An Immigrant’s Success Story
Davies soon found a market back home in England for his goods. By 1860, six short years after arriving in Toronto, he had expanded his packing business to a wholesale operation, shipping high-quality sides of cured pork to England. In 1874 he moved operations to the mouth of the Don River, where he could maintain better quality controls by slaughtering livestock on site before curing and packing the meat for shipping. Today this is the site of one of the gems of Toronto’s waterfront renewal, Corktown Common.
William Davies adopted a meat-preserving practice he learned from British Wiltshire butchers. It was a method for preserving the quality of less heavily cured meats for the local markets. His plant specialized in curing pork loins lightly, then rolling them in crushed yellow pea meal before sending them to market. As time went on, he replaced the pea meal with cheaper corn meal, but the name “peameal bacon” stayed with the product until today.
Leaner than the common smoked bacons made from pork belly, peameal bacon has become a signature Canadian export – in the U.S. it’s known as “Canadian bacon”. When you go to St. Lawrence market and buy a peameal bacon sandwich, served on soft Kaiser roll with condiments, you’re tasting a unique Toronto tradition, salty and succulent. Peameal bacon sandwiches are this city’s gift to handheld cuisine – like Montreal smoked meat and Philadelphia cheese steaks, in Toronto, we have peameal bacon.Its origin goes back to William Davies’ stall at St. Lawrence Market, a centuryand- a-half ago.

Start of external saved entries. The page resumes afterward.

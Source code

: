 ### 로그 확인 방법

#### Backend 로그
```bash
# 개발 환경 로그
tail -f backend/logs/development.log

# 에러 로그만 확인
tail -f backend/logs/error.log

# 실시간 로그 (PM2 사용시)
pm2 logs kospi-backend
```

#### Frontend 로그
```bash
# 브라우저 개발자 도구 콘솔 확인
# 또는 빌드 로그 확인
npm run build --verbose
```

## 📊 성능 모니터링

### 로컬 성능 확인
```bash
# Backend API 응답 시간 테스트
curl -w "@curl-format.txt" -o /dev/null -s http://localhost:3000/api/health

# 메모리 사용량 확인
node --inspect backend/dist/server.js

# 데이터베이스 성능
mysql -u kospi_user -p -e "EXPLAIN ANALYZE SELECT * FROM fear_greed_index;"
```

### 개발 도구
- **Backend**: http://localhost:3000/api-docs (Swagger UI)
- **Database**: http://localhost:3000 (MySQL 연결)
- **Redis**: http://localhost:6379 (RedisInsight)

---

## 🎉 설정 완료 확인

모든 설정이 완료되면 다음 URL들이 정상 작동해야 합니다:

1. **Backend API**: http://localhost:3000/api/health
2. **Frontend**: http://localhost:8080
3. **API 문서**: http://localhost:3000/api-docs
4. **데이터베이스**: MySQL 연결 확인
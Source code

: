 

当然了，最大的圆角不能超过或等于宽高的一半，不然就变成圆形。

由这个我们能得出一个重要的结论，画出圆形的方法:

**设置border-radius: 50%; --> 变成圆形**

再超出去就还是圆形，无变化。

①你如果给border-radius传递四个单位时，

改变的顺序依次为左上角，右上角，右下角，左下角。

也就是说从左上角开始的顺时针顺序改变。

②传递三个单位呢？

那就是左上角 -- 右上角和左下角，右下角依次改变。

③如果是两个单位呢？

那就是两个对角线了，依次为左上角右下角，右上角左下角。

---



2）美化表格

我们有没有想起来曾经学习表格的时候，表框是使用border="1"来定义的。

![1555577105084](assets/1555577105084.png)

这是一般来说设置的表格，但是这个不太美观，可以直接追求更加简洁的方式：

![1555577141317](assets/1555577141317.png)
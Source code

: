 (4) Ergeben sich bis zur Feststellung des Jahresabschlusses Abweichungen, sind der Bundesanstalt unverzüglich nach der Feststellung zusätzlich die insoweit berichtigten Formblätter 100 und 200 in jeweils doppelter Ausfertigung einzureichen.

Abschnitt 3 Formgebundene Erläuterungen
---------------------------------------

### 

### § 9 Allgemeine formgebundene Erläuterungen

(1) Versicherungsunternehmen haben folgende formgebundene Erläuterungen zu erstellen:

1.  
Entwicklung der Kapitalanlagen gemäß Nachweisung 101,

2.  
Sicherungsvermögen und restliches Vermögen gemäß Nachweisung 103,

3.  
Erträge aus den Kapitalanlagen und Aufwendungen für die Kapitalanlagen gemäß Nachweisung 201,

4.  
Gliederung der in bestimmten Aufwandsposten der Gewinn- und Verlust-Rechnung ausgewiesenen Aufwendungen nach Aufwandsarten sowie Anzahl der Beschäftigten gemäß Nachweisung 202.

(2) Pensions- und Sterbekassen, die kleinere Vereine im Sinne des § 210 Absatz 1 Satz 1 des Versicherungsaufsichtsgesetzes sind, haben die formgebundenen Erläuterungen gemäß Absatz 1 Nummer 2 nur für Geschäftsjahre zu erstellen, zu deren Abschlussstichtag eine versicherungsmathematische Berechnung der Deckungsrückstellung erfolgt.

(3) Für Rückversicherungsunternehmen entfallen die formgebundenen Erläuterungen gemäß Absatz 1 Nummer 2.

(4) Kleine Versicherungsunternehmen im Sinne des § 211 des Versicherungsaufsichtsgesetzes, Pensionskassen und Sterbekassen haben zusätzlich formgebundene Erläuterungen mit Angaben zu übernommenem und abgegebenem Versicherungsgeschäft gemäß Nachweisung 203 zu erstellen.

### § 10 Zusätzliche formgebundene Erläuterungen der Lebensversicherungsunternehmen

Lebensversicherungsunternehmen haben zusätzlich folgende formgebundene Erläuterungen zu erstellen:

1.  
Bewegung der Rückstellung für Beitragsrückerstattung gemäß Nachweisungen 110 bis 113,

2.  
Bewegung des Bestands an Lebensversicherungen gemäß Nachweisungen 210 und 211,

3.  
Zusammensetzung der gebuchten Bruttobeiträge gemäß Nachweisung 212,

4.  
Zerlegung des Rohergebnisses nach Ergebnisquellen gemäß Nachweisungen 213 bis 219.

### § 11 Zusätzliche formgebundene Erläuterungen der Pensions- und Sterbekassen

The Davies operation expanded and improved with each passing year – in 1891, 30 years since the Davies and Co. first opened on Front Street, the plant on the Lower Don was the first in Canada to install artificial refrigeration. By 1900 half-a-million hogs a year were going through the plant. It claimed to be the largest meat packing operation in the British Empire. This plant helped give Toronto its nickname “Hogtown”.
Millionaires in the Making
The Davies pork packing operation was also creating unimagined wealth. In 1891 William Davies brought in a young partner and business manager name Joseph Flavelle, and it was Flavelle who took the company to world-class status. By 1900 investors in the firm were making 100% returns on their capital investment in their yearly dividend cheques! Davies and Flavelle were millionaires and among Canada’s wealthiest citizens.
By 1909 Flavelle had taken firm control of the company, and Davies became a silent partner. During World War I, Flavelle sold tinned pork to the Canadian military, but he also took on a series of civic commitments to the war effort, including chairing the Imperial Munitions Board. He eventually lost control of William Davies & Company, and it was amalgamated into Canadian Packers Ltd. William Davies died in 1921 at age 90, but his business skill launched the meat industry in Hogtown, and gave Toronto its signature peameal bacon sandwich.